* **Prompt**
Check every line below, and copy those that include "details".

(Stored data)

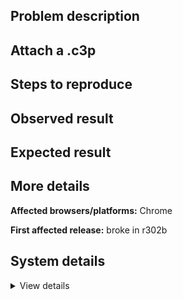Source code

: ## Problem description



## Attach a .c3p



## Steps to reproduce



## Observed result



## Expected result



## More details



**Affected browsers/platforms:** Chrome

**First affected release:** broke in r302b

## System details

<details><summary>View details</summary>



</details>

* **Output of the exercise**
## More details
## System details
<details><summary>View details</summary>
</details>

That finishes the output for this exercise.